▶ The problem
A faithful transcript of every entry is required; pictures do not belong in it.

--- --- ---

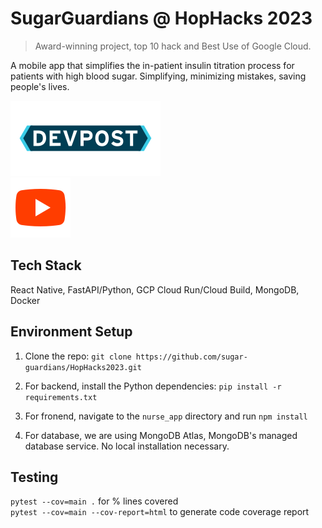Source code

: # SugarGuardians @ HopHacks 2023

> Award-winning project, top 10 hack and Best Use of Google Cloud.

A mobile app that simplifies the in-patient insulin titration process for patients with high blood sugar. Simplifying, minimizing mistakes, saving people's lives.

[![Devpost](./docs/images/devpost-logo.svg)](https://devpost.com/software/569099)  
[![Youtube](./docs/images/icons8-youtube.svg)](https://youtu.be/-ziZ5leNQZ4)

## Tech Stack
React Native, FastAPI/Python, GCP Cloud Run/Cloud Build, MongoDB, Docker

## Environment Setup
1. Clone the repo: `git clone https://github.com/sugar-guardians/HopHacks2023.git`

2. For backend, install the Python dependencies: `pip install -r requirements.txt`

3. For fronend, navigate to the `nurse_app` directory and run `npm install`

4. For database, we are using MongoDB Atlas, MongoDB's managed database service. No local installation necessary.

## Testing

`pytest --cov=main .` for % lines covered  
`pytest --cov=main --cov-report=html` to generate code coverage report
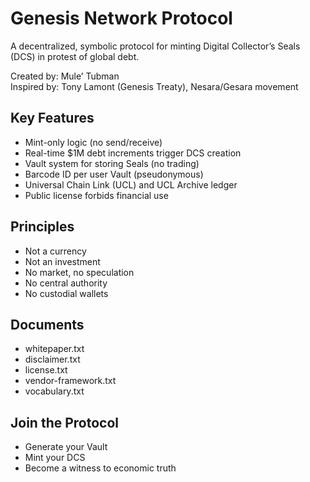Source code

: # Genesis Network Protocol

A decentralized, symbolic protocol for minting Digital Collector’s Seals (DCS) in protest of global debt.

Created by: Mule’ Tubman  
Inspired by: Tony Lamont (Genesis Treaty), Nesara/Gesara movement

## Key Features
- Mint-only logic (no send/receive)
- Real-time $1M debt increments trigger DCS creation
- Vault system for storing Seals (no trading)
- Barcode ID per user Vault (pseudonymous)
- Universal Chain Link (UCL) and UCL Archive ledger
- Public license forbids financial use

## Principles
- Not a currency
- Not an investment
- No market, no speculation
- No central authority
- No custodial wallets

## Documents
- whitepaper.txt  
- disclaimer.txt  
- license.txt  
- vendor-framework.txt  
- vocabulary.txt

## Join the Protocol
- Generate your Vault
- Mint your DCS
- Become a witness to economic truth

--- --- ---

▶ Answer box
Source code

: # SugarGuardians @ HopHacks 2023

> Award-winning project, top 10 hack and Best Use of Google Cloud.

A mobile app that simplifies the in-patient insulin titration process for patients with high blood sugar. Simplifying, minimizing mistakes, saving people's lives.

[![Devpost](./docs/images/devpost-logo.svg)](https://devpost.com/software/569099)  
[![Youtube](./docs/images/icons8-youtube.svg)](https://youtu.be/-ziZ5leNQZ4)

## Tech Stack
React Native, FastAPI/Python, GCP Cloud Run/Cloud Build, MongoDB, Docker

## Environment Setup
1. Clone the repo: `git clone https://github.com/sugar-guardians/HopHacks2023.git`

2. For backend, install the Python dependencies: `pip install -r requirements.txt`

3. For fronend, navigate to the `nurse_app` directory and run `npm install`

4. For database, we are using MongoDB Atlas, MongoDB's managed database service. No local installation necessary.

## Testing

`pytest --cov=main .` for % lines covered  
`pytest --cov=main --cov-report=html` to generate code coverage report
Source code

: # Genesis Network Protocol

A decentralized, symbolic protocol for minting Digital Collector’s Seals (DCS) in protest of global debt.

Created by: Mule’ Tubman  
Inspired by: Tony Lamont (Genesis Treaty), Nesara/Gesara movement

## Key Features
- Mint-only logic (no send/receive)
- Real-time $1M debt increments trigger DCS creation
- Vault system for storing Seals (no trading)
- Barcode ID per user Vault (pseudonymous)
- Universal Chain Link (UCL) and UCL Archive ledger
- Public license forbids financial use

## Principles
- Not a currency
- Not an investment
- No market, no speculation
- No central authority
- No custodial wallets

## Documents
- whitepaper.txt  
- disclaimer.txt  
- license.txt  
- vendor-framework.txt  
- vocabulary.txt

## Join the Protocol
- Generate your Vault
- Mint your DCS
- Become a witness to economic truth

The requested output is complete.